Well, isn't THAT interesting?

That is a hell of a lot of lookups just to be a coincidence, but that is exactly how the Alfa Bank characterized them:  

Alfa Bank has maintained that the most likely explanation is that the server communication was the result of spam marketing. Bank executives have stayed at Trump hotels, so it's possible they got subsequent spam marketing emails from the Trump Organization. Those emails might have set off defensive cybersecurity measures at the bank, whose servers would respond with a cautious DNS lookup. Alfa Bank said it used antispam software from Trend Micro, whose tools would do a DNS lookup to know the source of the spam.
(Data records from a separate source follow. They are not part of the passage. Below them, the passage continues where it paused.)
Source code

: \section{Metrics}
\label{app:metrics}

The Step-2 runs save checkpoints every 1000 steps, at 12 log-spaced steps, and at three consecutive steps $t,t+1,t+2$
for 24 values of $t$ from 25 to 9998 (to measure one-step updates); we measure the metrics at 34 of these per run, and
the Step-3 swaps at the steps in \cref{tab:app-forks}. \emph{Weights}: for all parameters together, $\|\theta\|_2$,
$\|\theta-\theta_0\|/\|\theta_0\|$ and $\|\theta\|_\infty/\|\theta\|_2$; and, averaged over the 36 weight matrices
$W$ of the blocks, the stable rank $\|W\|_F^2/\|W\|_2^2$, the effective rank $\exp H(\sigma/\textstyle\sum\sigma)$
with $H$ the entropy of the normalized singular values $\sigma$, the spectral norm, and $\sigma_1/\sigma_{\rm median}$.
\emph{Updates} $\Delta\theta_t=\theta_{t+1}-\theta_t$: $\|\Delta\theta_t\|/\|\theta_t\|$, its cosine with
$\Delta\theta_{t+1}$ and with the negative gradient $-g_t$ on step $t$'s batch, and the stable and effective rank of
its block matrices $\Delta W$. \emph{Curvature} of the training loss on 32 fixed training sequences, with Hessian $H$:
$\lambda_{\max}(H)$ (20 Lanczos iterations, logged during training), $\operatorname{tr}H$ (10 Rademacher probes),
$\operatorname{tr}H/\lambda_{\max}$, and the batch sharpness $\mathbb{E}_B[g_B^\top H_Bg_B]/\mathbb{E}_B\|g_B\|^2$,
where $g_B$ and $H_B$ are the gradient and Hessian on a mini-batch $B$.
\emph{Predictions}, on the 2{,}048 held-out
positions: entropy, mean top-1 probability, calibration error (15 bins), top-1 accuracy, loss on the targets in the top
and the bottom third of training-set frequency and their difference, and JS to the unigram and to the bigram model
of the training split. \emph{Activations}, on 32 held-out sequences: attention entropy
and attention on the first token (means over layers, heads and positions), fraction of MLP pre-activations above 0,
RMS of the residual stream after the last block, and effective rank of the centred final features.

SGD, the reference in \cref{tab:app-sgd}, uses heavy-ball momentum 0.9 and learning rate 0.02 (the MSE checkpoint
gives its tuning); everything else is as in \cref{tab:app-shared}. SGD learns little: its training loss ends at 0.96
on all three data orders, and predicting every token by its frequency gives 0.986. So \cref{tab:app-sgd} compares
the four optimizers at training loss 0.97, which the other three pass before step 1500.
2,820 responses to spam in less than five months?  That really does not pass the smell test:  

"If it were spam, then a lot of other organizations would be doing DNS lookups. There would be evidence of widespread connectivity with devices," said L. Jean Camp, a computer scientist at Indiana University who has studied the data.

Now here is the other suspicious puzzle piece:  

Far back in second place, with 714 such lookups, was a company called Spectrum Health. 

Spectrum is a medical facility chain led by Dick DeVos, the husband of Betsy DeVos, who was appointed by Trump as U.S. education secretary. 

Together, Alfa and Spectrum accounted for 99% of the lookups.

Spectrum Health joined with Alfa Bank in claiming that it was all spam related. 

Nothing to see here, just move along.

Not so fast.

I am not sure what this means exactly, but if you developed a spam program to increase business and it only targeted two businesses, that would seem like a real waste of money in my book.

So I would agree with these computer scientists that this deserves a lot more scrutiny.

And it might very well have been receiving it since it was this server that Louise Mensch identified as the trigger which caused the FBI to seek a FISA warrant.